Start of Data supplied

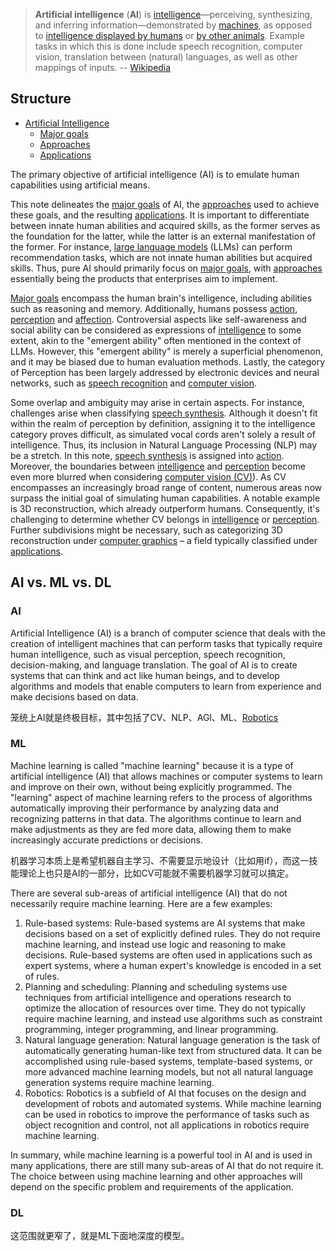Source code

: 
> **Artificial intelligence** (**AI**) is [intelligence](https://en.wikipedia.org/wiki/Intelligence "Intelligence")—perceiving, synthesizing, and inferring information—demonstrated by [machines](https://en.wikipedia.org/wiki/Machine "Machine"), as opposed to [intelligence displayed by humans](https://en.wikipedia.org/wiki/Human_intelligence "Human intelligence") or [by other animals](https://en.wikipedia.org/wiki/Animal_cognition "Animal cognition"). Example tasks in which this is done include speech recognition, computer vision, translation between (natural) languages, as well as other mappings of inputs.
> -- [Wikipedia](https://en.wikipedia.org/wiki/Artificial_intelligence)

## Structure

- [Artificial Intelligence](Artificial%20Intelligence.md)
	- [Major goals](1.%20Major%20goals/Major%20goals.md)
	- [Approaches](2.%20Approaches/Approaches.md)
	- [Applications](3.%20Applications/Applications.md)

The primary objective of artificial intelligence (AI) is to emulate human capabilities using artificial means. 

This note delineates the [major goals](1.%20Major%20goals/Major%20goals.md) of AI, the [approaches](2.%20Approaches/Approaches.md) used to achieve these goals, and the resulting [applications](3.%20Applications/Applications.md). It is important to differentiate between innate human abilities and acquired skills, as the former serves as the foundation for the latter, while the latter is an external manifestation of the former. For instance, [large language models](4.%20Artificial%20intelligence/2.%20Approaches/Artificial%20neural%20network/Transformer/Large%20language%20model/Large%20language%20model.md) (LLMs) can perform recommendation tasks, which are not innate human abilities but acquired skills. Thus, pure AI should primarily focus on [major goals](1.%20Major%20goals/Major%20goals.md), with [approaches](2.%20Approaches/Approaches.md) essentially being the products that enterprises aim to implement.

[Major goals](1.%20Major%20goals/Major%20goals.md) encompass the human brain's intelligence, including abilities such as reasoning and memory. Additionally, humans possess [action](1.%20Major%20goals/Action/Action.md), [perception](1.%20Major%20goals/Perception/Perception.md) and [affection](1.%20Major%20goals/Affection/Affection.md). Controversial aspects like self-awareness and social ability can be considered as expressions of [intelligence](1.%20Major%20goals/Intelligence/Intelligence.md) to some extent, akin to the "emergent ability" often mentioned in the context of LLMs. However, this "emergent ability" is merely a superficial phenomenon, and it may be biased due to human evaluation methods. Lastly, the category of Perception has been largely addressed by electronic devices and neural networks, such as [speech recognition](1.%20Major%20goals/Perception/Speech%20recognition/Speech%20recognition.md) and [computer vision](1.%20Major%20goals/Perception/Computer%20vision/Computer%20vision.md).

Some overlap and ambiguity may arise in certain aspects. For instance, challenges arise when classifying [speech synthesis](1.%20Major%20goals/Action/Speech%20synthesis/Speech%20synthesis.md). Although it doesn't fit within the realm of perception by definition, assigning it to the intelligence category proves difficult, as simulated vocal cords aren't solely a result of intelligence. Thus, its inclusion in Natural Language Processing (NLP) may be a stretch. In this note, [speech synthesis](1.%20Major%20goals/Action/Speech%20synthesis/Speech%20synthesis.md) is assigned into [action](1.%20Major%20goals/Action/Action.md). Moreover, the boundaries between [intelligence](1.%20Major%20goals/Intelligence/Intelligence.md) and [perception](1.%20Major%20goals/Perception/Perception.md) become even more blurred when considering [computer vision (CV)](CV)). As CV encompasses an increasingly broad range of content, numerous areas now surpass the initial goal of simulating human capabilities. A notable example is 3D reconstruction, which already outperform humans. Consequently, it's challenging to determine whether CV belongs in [intelligence](1.%20Major%20goals/Intelligence/Intelligence.md) or [perception](1.%20Major%20goals/Perception/Perception.md). Further subdivisions might be necessary, such as categorizing 3D reconstruction under [computer graphics](3.%20Applications/Computer%20graphics/Computer%20graphics.md) – a field typically classified under [applications](3.%20Applications/Applications.md).


## AI vs. ML vs. DL

### AI

Artificial Intelligence (AI) is a branch of computer science that deals with the creation of intelligent machines that can perform tasks that typically require human intelligence, such as visual perception, speech recognition, decision-making, and language translation. The goal of AI is to create systems that can think and act like human beings, and to develop algorithms and models that enable computers to learn from experience and make decisions based on data.

笼统上AI就是终极目标，其中包括了CV、NLP、AGI、ML、[Robotics](https://en.wikipedia.org/wiki/Robotics)

### ML

Machine learning is called "machine learning" because it is a type of artificial intelligence (AI) that allows machines or computer systems to learn and improve on their own, without being explicitly programmed. The "learning" aspect of machine learning refers to the process of algorithms automatically improving their performance by analyzing data and recognizing patterns in that data. The algorithms continue to learn and make adjustments as they are fed more data, allowing them to make increasingly accurate predictions or decisions.

机器学习本质上是希望机器自主学习、不需要显示地设计（比如用if），而这一技能理论上也只是AI的一部分，比如CV可能就不需要机器学习就可以搞定。

There are several sub-areas of artificial intelligence (AI) that do not necessarily require machine learning. Here are a few examples:

1.  Rule-based systems: Rule-based systems are AI systems that make decisions based on a set of explicitly defined rules. They do not require machine learning, and instead use logic and reasoning to make decisions. Rule-based systems are often used in applications such as expert systems, where a human expert's knowledge is encoded in a set of rules.
2.  Planning and scheduling: Planning and scheduling systems use techniques from artificial intelligence and operations research to optimize the allocation of resources over time. They do not typically require machine learning, and instead use algorithms such as constraint programming, integer programming, and linear programming.
3.  Natural language generation: Natural language generation is the task of automatically generating human-like text from structured data. It can be accomplished using rule-based systems, template-based systems, or more advanced machine learning models, but not all natural language generation systems require machine learning.
4.  Robotics: Robotics is a subfield of AI that focuses on the design and development of robots and automated systems. While machine learning can be used in robotics to improve the performance of tasks such as object recognition and control, not all applications in robotics require machine learning.

In summary, while machine learning is a powerful tool in AI and is used in many applications, there are still many sub-areas of AI that do not require it. The choice between using machine learning and other approaches will depend on the specific problem and requirements of the application.


### DL

这范围就更窄了，就是ML下面地深度的模型。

End of Data supplied

### [About this exercise]
Return every entry word for word, leaving the pictures out.

### [Answer space]
Source code

: 
> **Artificial intelligence** (**AI**) is [intelligence](https://en.wikipedia.org/wiki/Intelligence "Intelligence")—perceiving, synthesizing, and inferring information—demonstrated by [machines](https://en.wikipedia.org/wiki/Machine "Machine"), as opposed to [intelligence displayed by humans](https://en.wikipedia.org/wiki/Human_intelligence "Human intelligence") or [by other animals](https://en.wikipedia.org/wiki/Animal_cognition "Animal cognition"). Example tasks in which this is done include speech recognition, computer vision, translation between (natural) languages, as well as other mappings of inputs.
> -- [Wikipedia](https://en.wikipedia.org/wiki/Artificial_intelligence)

## Structure

- [Artificial Intelligence](Artificial%20Intelligence.md)
	- [Major goals](1.%20Major%20goals/Major%20goals.md)
	- [Approaches](2.%20Approaches/Approaches.md)
	- [Applications](3.%20Applications/Applications.md)

The primary objective of artificial intelligence (AI) is to emulate human capabilities using artificial means. 

This note delineates the [major goals](1.%20Major%20goals/Major%20goals.md) of AI, the [approaches](2.%20Approaches/Approaches.md) used to achieve these goals, and the resulting [applications](3.%20Applications/Applications.md). It is important to differentiate between innate human abilities and acquired skills, as the former serves as the foundation for the latter, while the latter is an external manifestation of the former. For instance, [large language models](4.%20Artificial%20intelligence/2.%20Approaches/Artificial%20neural%20network/Transformer/Large%20language%20model/Large%20language%20model.md) (LLMs) can perform recommendation tasks, which are not innate human abilities but acquired skills. Thus, pure AI should primarily focus on [major goals](1.%20Major%20goals/Major%20goals.md), with [approaches](2.%20Approaches/Approaches.md) essentially being the products that enterprises aim to implement.

[Major goals](1.%20Major%20goals/Major%20goals.md) encompass the human brain's intelligence, including abilities such as reasoning and memory. Additionally, humans possess [action](1.%20Major%20goals/Action/Action.md), [perception](1.%20Major%20goals/Perception/Perception.md) and [affection](1.%20Major%20goals/Affection/Affection.md). Controversial aspects like self-awareness and social ability can be considered as expressions of [intelligence](1.%20Major%20goals/Intelligence/Intelligence.md) to some extent, akin to the "emergent ability" often mentioned in the context of LLMs. However, this "emergent ability" is merely a superficial phenomenon, and it may be biased due to human evaluation methods. Lastly, the category of Perception has been largely addressed by electronic devices and neural networks, such as [speech recognition](1.%20Major%20goals/Perception/Speech%20recognition/Speech%20recognition.md) and [computer vision](1.%20Major%20goals/Perception/Computer%20vision/Computer%20vision.md).

Some overlap and ambiguity may arise in certain aspects. For instance, challenges arise when classifying [speech synthesis](1.%20Major%20goals/Action/Speech%20synthesis/Speech%20synthesis.md). Although it doesn't fit within the realm of perception by definition, assigning it to the intelligence category proves difficult, as simulated vocal cords aren't solely a result of intelligence. Thus, its inclusion in Natural Language Processing (NLP) may be a stretch. In this note, [speech synthesis](1.%20Major%20goals/Action/Speech%20synthesis/Speech%20synthesis.md) is assigned into [action](1.%20Major%20goals/Action/Action.md). Moreover, the boundaries between [intelligence](1.%20Major%20goals/Intelligence/Intelligence.md) and [perception](1.%20Major%20goals/Perception/Perception.md) become even more blurred when considering [computer vision (CV)](CV)). As CV encompasses an increasingly broad range of content, numerous areas now surpass the initial goal of simulating human capabilities. A notable example is 3D reconstruction, which already outperform humans. Consequently, it's challenging to determine whether CV belongs in [intelligence](1.%20Major%20goals/Intelligence/Intelligence.md) or [perception](1.%20Major%20goals/Perception/Perception.md). Further subdivisions might be necessary, such as categorizing 3D reconstruction under [computer graphics](3.%20Applications/Computer%20graphics/Computer%20graphics.md) – a field typically classified under [applications](3.%20Applications/Applications.md).


## AI vs. ML vs. DL

### AI

Artificial Intelligence (AI) is a branch of computer science that deals with the creation of intelligent machines that can perform tasks that typically require human intelligence, such as visual perception, speech recognition, decision-making, and language translation. The goal of AI is to create systems that can think and act like human beings, and to develop algorithms and models that enable computers to learn from experience and make decisions based on data.

笼统上AI就是终极目标，其中包括了CV、NLP、AGI、ML、[Robotics](https://en.wikipedia.org/wiki/Robotics)

### ML

Machine learning is called "machine learning" because it is a type of artificial intelligence (AI) that allows machines or computer systems to learn and improve on their own, without being explicitly programmed. The "learning" aspect of machine learning refers to the process of algorithms automatically improving their performance by analyzing data and recognizing patterns in that data. The algorithms continue to learn and make adjustments as they are fed more data, allowing them to make increasingly accurate predictions or decisions.

机器学习本质上是希望机器自主学习、不需要显示地设计（比如用if），而这一技能理论上也只是AI的一部分，比如CV可能就不需要机器学习就可以搞定。

There are several sub-areas of artificial intelligence (AI) that do not necessarily require machine learning. Here are a few examples:

1.  Rule-based systems: Rule-based systems are AI systems that make decisions based on a set of explicitly defined rules. They do not require machine learning, and instead use logic and reasoning to make decisions. Rule-based systems are often used in applications such as expert systems, where a human expert's knowledge is encoded in a set of rules.
2.  Planning and scheduling: Planning and scheduling systems use techniques from artificial intelligence and operations research to optimize the allocation of resources over time. They do not typically require machine learning, and instead use algorithms such as constraint programming, integer programming, and linear programming.
3.  Natural language generation: Natural language generation is the task of automatically generating human-like text from structured data. It can be accomplished using rule-based systems, template-based systems, or more advanced machine learning models, but not all natural language generation systems require machine learning.
4.  Robotics: Robotics is a subfield of AI that focuses on the design and development of robots and automated systems. While machine learning can be used in robotics to improve the performance of tasks such as object recognition and control, not all applications in robotics require machine learning.

In summary, while machine learning is a powerful tool in AI and is used in many applications, there are still many sub-areas of AI that do not require it. The choice between using machine learning and other approaches will depend on the specific problem and requirements of the application.


### DL

这范围就更窄了，就是ML下面地深度的模型。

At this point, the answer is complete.